__DATASET EXTRACT__:

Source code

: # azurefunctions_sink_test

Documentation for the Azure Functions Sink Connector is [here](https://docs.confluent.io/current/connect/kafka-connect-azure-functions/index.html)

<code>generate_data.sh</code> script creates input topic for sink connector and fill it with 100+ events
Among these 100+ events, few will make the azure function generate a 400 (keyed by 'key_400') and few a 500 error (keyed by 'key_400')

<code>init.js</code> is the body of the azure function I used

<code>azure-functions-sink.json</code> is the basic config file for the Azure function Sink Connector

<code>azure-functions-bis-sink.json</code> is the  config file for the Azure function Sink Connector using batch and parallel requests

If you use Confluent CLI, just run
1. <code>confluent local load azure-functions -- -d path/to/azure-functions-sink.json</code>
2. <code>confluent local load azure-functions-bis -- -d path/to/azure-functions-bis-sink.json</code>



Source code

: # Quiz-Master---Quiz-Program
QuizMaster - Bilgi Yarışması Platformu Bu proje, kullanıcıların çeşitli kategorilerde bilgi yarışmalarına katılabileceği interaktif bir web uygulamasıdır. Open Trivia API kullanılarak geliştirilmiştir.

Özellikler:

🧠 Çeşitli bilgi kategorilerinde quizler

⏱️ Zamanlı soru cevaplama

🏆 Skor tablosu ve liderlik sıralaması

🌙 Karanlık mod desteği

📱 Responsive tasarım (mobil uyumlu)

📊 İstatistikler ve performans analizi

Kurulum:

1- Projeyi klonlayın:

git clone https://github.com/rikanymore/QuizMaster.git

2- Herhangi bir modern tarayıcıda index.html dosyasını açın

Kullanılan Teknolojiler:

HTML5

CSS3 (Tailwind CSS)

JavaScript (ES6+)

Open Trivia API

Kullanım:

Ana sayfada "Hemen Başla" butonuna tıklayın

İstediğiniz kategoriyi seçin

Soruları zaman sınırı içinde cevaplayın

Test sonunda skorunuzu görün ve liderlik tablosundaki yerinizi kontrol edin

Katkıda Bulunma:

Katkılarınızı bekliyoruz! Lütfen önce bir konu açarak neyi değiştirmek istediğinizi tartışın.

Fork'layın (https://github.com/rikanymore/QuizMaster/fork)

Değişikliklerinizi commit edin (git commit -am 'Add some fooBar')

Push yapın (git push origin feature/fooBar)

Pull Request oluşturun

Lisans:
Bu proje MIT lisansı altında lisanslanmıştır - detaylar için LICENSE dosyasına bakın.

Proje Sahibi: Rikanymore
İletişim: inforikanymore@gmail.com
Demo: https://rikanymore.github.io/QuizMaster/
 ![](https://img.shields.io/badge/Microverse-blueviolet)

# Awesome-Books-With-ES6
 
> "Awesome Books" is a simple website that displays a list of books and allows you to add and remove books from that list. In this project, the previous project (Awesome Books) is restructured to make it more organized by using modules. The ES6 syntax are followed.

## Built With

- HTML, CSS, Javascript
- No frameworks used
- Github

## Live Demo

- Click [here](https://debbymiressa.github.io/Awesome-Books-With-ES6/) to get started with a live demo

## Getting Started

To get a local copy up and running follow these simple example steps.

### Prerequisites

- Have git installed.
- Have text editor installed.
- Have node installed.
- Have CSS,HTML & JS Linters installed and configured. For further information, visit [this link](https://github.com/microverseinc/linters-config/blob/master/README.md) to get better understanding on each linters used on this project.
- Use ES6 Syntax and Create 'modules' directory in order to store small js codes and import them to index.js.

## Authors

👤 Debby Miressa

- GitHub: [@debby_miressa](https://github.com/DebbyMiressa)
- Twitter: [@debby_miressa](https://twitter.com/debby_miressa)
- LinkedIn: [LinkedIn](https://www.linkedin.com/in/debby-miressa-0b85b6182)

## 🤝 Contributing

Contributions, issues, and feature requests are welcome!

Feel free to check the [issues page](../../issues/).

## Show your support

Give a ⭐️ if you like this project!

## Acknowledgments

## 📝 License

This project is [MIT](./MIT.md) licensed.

__TRY IT__: By examining the material line by line, establish how many lines contain "Books" and give only that number.

__SOLUTION TO THE PROBLEM__: 3